Personal accounts, films and artifacts provide a thorough and informative look at World War II.
From Spitfires and Sherman tanks to shelters and sonnets, The National World War II Museum in New Orleans tells both the stories of those who fought and those who were left behind.
At the outbreak of World War II in 1939, the United States army was smaller than those of Germany, Japan and Italy. Yet by the time the U.S. entered the war in 1941 the country had managed to assemble a vast military machine, which to this day remains one of the world’s largest.
This is just one of the stories told in the National World War II Museum, which opened in the center of New Orleans, on Magazine Street, in June 2000. New Orleans was chosen from a selection of candidates because it’s where the Higgins Industries' amphibious boats, which were vital to the D-Day success, were designed and built.

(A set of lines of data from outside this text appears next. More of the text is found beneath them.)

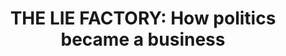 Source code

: ---
layout: recentreadings
title: "THE LIE FACTORY: How politics became a business"
categories : [recentreadings]
readurl: http://www.newyorker.com/reporting/2012/09/24/120924fa_fact_lepore?currentPage=all&src=longreads
pullquote: "I, Governor of California, and How I Ended Poverty,” by Upton Sinclair, is probably the most thrilling piece of campaign literature ever written. Instead of the usual flummery, Sinclair, the author of forty-seven books, including, most famously, “The Jungle,” wrote a work of fiction. “I, Governor of California,” published in 1933, announced Sinclair’s gubernatorial bid in the form of a history of the future, in which Sinclair is elected governor in 1934, and by 1938 has eradicated poverty. “So far as I know,” the author remarked, “this is the first time an historian has set out to make his history true."
---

Today, the museum is regarded as one of the most important war repositories in America.
Enter the vast lobby, where dozens of aircraft are suspended from the rafters, and you'll get a feel for the size of the rare collection contained here. Permanent exhibits include an array of military vehicles, photographic galleries on the D-Day Landings, a section on the Home Front effort and fitting memorials to fallen soldiers. View original film footage and listen to recordings from the men who fought on the beaches and in the trenches.
A recent addition to the museum is the Soda Shop, which features 1940s-style décor and a range of interesting soda flavors served in traditional quart-sized bottles.
Allow at least three to four hours to see the National World War II Museum. It’s open every day, except Mardi Gras, Thanksgiving, Christmas Eve and Christmas Day. It’s also accessible by public bus.